WORK TASK = The lines from the one holding "- The sequence" to the end of the records below, exactly as written, are the only thing to return.

Rendered images with source text:
##########

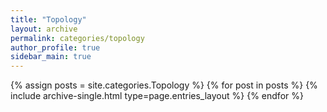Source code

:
 ```yaml
---
title: "Topology"
layout: archive
permalink: categories/topology
author_profile: true
sidebar_main: true
---
```


{% assign posts = site.categories.Topology %}
{% for post in posts %} {% include archive-single.html type=page.entries_layout %} {% endfor %}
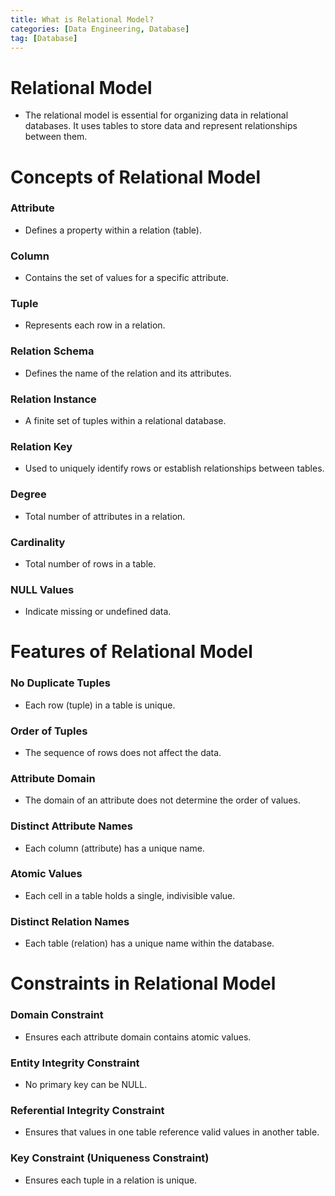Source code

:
 ```yaml
---
title: What is Relational Model?
categories: [Data Engineering, Database]
tag: [Database]
---
```


# Relational Model
- The relational model is essential for organizing data in relational databases. It uses tables to store data and represent relationships between them.

# Concepts of Relational Model

### Attribute
- Defines a property within a relation (table).

### Column
- Contains the set of values for a specific attribute.

### Tuple
- Represents each row in a relation.

### Relation Schema
- Defines the name of the relation and its attributes.

### Relation Instance
- A finite set of tuples within a relational database.

### Relation Key
- Used to uniquely identify rows or establish relationships between tables.

### Degree
- Total number of attributes in a relation.

### Cardinality
- Total number of rows in a table.

### NULL Values 
- Indicate missing or undefined data.

# Features of Relational Model

### No Duplicate Tuples
- Each row (tuple) in a table is unique.

### Order of Tuples
- The sequence of rows does not affect the data.

### Attribute Domain
- The domain of an attribute does not determine the order of values.

### Distinct Attribute Names
- Each column (attribute) has a unique name.

### Atomic Values
- Each cell in a table holds a single, indivisible value.

### Distinct Relation Names
- Each table (relation) has a unique name within the database.

# Constraints in Relational Model

### Domain Constraint
- Ensures each attribute domain contains atomic values.

### Entity Integrity Constraint
-  No primary key can be NULL.

### Referential Integrity Constraint
- Ensures that values in one table reference valid values in another table.

### Key Constraint (Uniqueness Constraint)
- Ensures each tuple in a relation is unique.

##########

RESULT OF THIS TASK =
- The sequence of rows does not affect the data.

### Attribute Domain
- The domain of an attribute does not determine the order of values.

### Distinct Attribute Names
- Each column (attribute) has a unique name.

### Atomic Values
- Each cell in a table holds a single, indivisible value.

### Distinct Relation Names
- Each table (relation) has a unique name within the database.

# Constraints in Relational Model

### Domain Constraint
- Ensures each attribute domain contains atomic values.

### Entity Integrity Constraint
-  No primary key can be NULL.

### Referential Integrity Constraint
- Ensures that values in one table reference valid values in another table.

### Key Constraint (Uniqueness Constraint)
- Ensures each tuple in a relation is unique.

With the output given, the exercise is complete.